Attentional exploitation derives from Mackintosh (1975) where attention to stimuli is a relative function, increasing when stimuli are better predictors of USs than others. Of two predictors of a US or outcome, the one with the stronger associative strength will receive more attention relative to the weaker. Recently, Le Pelley et al. (2016) suggested that relative attention need not be considered; that a stimulus's absolute level of associative strength determines the level of attention it will command, where greater associative strength predicts greater attention.

Attentional exploration derives from Pearce and Hall (1980) where attention to stimuli decreases as their associations with a US grow. As the outcome becomes certain through being predicted by the stimulus in question, or others present on the trial, attention declines. Explorative attention covaries positively with levels of uncertainty. Variations of both processes are found in several “hybrid” attention theories (e.g., Le Pelley 2004; Haselgrove et al. 2010; Pearce and Mackintosh 2010; for review, see Le Pelley et al. 2016).

To determine how attention to a stimulus fluctuates as the meaning of the stimulus changes across contexts we used a prediction task to give stimuli meaning, along with a localization task to measure attention. Each participant was presented with ten 50-point Helvetica-bold letters, randomly selected from the alphabet. The letters appeared in a grid of boxes forming three rows and four columns on a computer screen. The middle-two boxes were removed to provide an instruction area. On each trial participants were instructed to click the letter (one per trial) that they thought hid a pink “Smiley” face. Participants clicked a letter then all letters were removed revealing the smiley for 2 sec. For the following trial, the same letters reappeared in randomly determined positions. Timing was self-paced and the smiley appeared behind the same letter on each trial of a phase.

The design (see Table 1) was simple.
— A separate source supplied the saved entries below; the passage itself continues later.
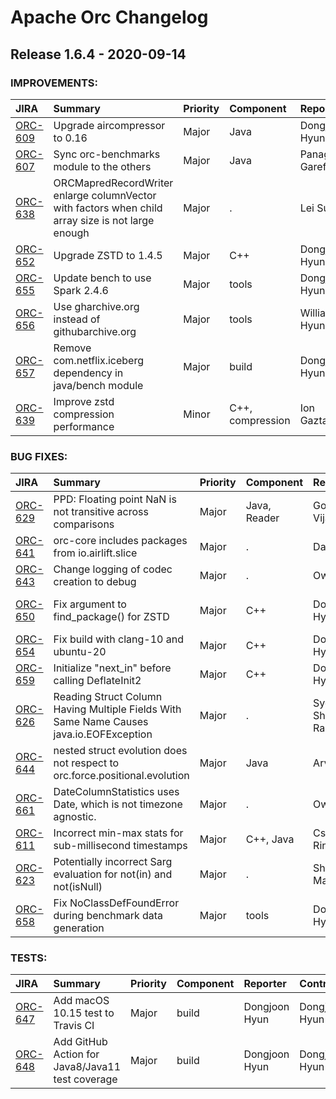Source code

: 
<!---
# Licensed to the Apache Software Foundation (ASF) under one
# or more contributor license agreements.  See the NOTICE file
# distributed with this work for additional information
# regarding copyright ownership.  The ASF licenses this file
# to you under the Apache License, Version 2.0 (the
# "License"); you may not use this file except in compliance
# with the License.  You may obtain a copy of the License at
#
#     http://www.apache.org/licenses/LICENSE-2.0
#
# Unless required by applicable law or agreed to in writing, software
# distributed under the License is distributed on an "AS IS" BASIS,
# WITHOUT WARRANTIES OR CONDITIONS OF ANY KIND, either express or implied.
# See the License for the specific language governing permissions and
# limitations under the License.
-->
# Apache Orc Changelog

## Release 1.6.4 - 2020-09-14



### IMPROVEMENTS:

| JIRA | Summary | Priority | Component | Reporter | Contributor |
|:---- |:---- | :--- |:---- |:---- |:---- |
| [ORC-609](https://issues.apache.org/jira/browse/ORC-609) | Upgrade aircompressor to 0.16 |  Major | Java | Dongjoon Hyun | Dongjoon Hyun |
| [ORC-607](https://issues.apache.org/jira/browse/ORC-607) | Sync orc-benchmarks module to the others |  Major | Java | Panagiotis Garefalakis | Panagiotis Garefalakis |
| [ORC-638](https://issues.apache.org/jira/browse/ORC-638) | ORCMapredRecordWriter enlarge columnVector with factors when child array size is not large enough |  Major | . | Lei Sun | Lei Sun |
| [ORC-652](https://issues.apache.org/jira/browse/ORC-652) | Upgrade ZSTD to 1.4.5 |  Major | C++ | Dongjoon Hyun | Dongjoon Hyun |
| [ORC-655](https://issues.apache.org/jira/browse/ORC-655) | Update bench to use Spark 2.4.6 |  Major | tools | Dongjoon Hyun | Dongjoon Hyun |
| [ORC-656](https://issues.apache.org/jira/browse/ORC-656) | Use gharchive.org instead of githubarchive.org |  Major | tools | William Hyun | William Hyun |
| [ORC-657](https://issues.apache.org/jira/browse/ORC-657) | Remove com.netflix.iceberg dependency in java/bench module |  Major | build | Dongjoon Hyun | Dongjoon Hyun |
| [ORC-639](https://issues.apache.org/jira/browse/ORC-639) | Improve zstd compression performance |  Minor | C++, compression | Ion Gaztañaga | Ion Gaztañaga |


### BUG FIXES:

| JIRA | Summary | Priority | Component | Reporter | Contributor |
|:---- |:---- | :--- |:---- |:---- |:---- |
| [ORC-629](https://issues.apache.org/jira/browse/ORC-629) | PPD: Floating point NaN is not transitive across comparisons |  Major | Java, Reader | Gopal Vijayaraghavan | Panagiotis Garefalakis |
| [ORC-641](https://issues.apache.org/jira/browse/ORC-641) | orc-core includes packages from io.airlift.slice |  Major | . | David Phillips | David Phillips |
| [ORC-643](https://issues.apache.org/jira/browse/ORC-643) | Change logging of codec creation to debug |  Major | . | Owen O'Malley |  |
| [ORC-650](https://issues.apache.org/jira/browse/ORC-650) | Fix argument to find\_package() for ZSTD |  Major | C++ | Dongjoon Hyun | Nehal Jagdish Wani |
| [ORC-654](https://issues.apache.org/jira/browse/ORC-654) | Fix build with clang-10 and ubuntu-20 |  Major | C++ | Dongjoon Hyun | Nikita Mikhaylov |
| [ORC-659](https://issues.apache.org/jira/browse/ORC-659) | Initialize "next\_in" before calling DeflateInit2 |  Major | C++ | Dongjoon Hyun | Ion Gaztañaga |
| [ORC-626](https://issues.apache.org/jira/browse/ORC-626) | Reading Struct Column Having Multiple Fields With Same Name Causes java.io.EOFException |  Major | . | Syed Shameerur Rahman | Syed Shameerur Rahman |
| [ORC-644](https://issues.apache.org/jira/browse/ORC-644) | nested struct evolution does not respect to orc.force.positional.evolution |  Major | Java | Arvin Zheng | Arvin Zheng |
| [ORC-661](https://issues.apache.org/jira/browse/ORC-661) | DateColumnStatistics uses Date, which is not timezone agnostic. |  Major | . | Owen O'Malley | Owen O'Malley |
| [ORC-611](https://issues.apache.org/jira/browse/ORC-611) | Incorrect min-max stats for sub-millisecond timestamps |  Major | C++, Java | Csaba Ringhofer | Panagiotis Garefalakis |
| [ORC-623](https://issues.apache.org/jira/browse/ORC-623) | Potentially incorrect Sarg evaluation for not(in) and not(isNull) |  Major | . | Shardul Mahadik | Owen O'Malley |
| [ORC-658](https://issues.apache.org/jira/browse/ORC-658) | Fix NoClassDefFoundError during benchmark data generation |  Major | tools | Dongjoon Hyun | Dongjoon Hyun |


### TESTS:

| JIRA | Summary | Priority | Component | Reporter | Contributor |
|:---- |:---- | :--- |:---- |:---- |:---- |
| [ORC-647](https://issues.apache.org/jira/browse/ORC-647) | Add macOS 10.15 test to Travis CI |  Major | build | Dongjoon Hyun | Dongjoon Hyun |
| [ORC-648](https://issues.apache.org/jira/browse/ORC-648) | Add GitHub Action for Java8/Java11 test coverage |  Major | build | Dongjoon Hyun | Dongjoon Hyun |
Participants first associated the smiley with “Letter1,” and then associated the smiley with “Letter2” in the second phase, while Letter1 was undergoing extinction. Letters1 and 2 were randomly determined between participants. Between phases the background screen color changed from blue to yellow (or vice versa) to provide different contexts. Participants were randomly divided into two groups and tested for renewal, without interruption, following the final phase-2 trial. In Group ABB (n = 28), the letters were presented in Context B where extinction of Letter1 just occurred. In Group ABA (n = 26) testing occurred in Context A where conditioning with Letter1 had happened previously. Participants had one opportunity to select the letter that they believed hid the smiley, then the letters disappeared without feedback. We measured the proportion of participants selecting Letter1, Letter2, and a randomly determined Letter3 on each trial along phases 1 and 2 and the test. Renewal would be evident by more participants selecting Letter1 in Context A than in Context B. There is also reason to expect that learning about Letter2 in Context B may transfer to Context A, which we will discuss later.

Table 1.

Design of experiment

The localization test was 2 sec after the selection test. On each of three randomly ordered questions participants saw the 10-box grid, now empty, and were asked to click where either Letter1, Letter2, or the randomly determined Letter3 had been placed on the preceding selection test. Clicking the wrong box prompted a “try again” message. The use of localization as an indirect measure of attention was based on Griffiths and Mitchell's (2008) reasoning that it is plausible to assume that memory for a cue will be a function of the degree of attention received by the cue. The cue's position on a trial should be better remembered when attention has been devoted to the cue. Associability, linked to exploitative attention, is also often used as an attentional index (see Le Pelley et al. 2016). High attention should facilitate participants’ associating the letter with its position on each trial, facilitating recall. We measured the proportion of participants localizing each letter on their first selection.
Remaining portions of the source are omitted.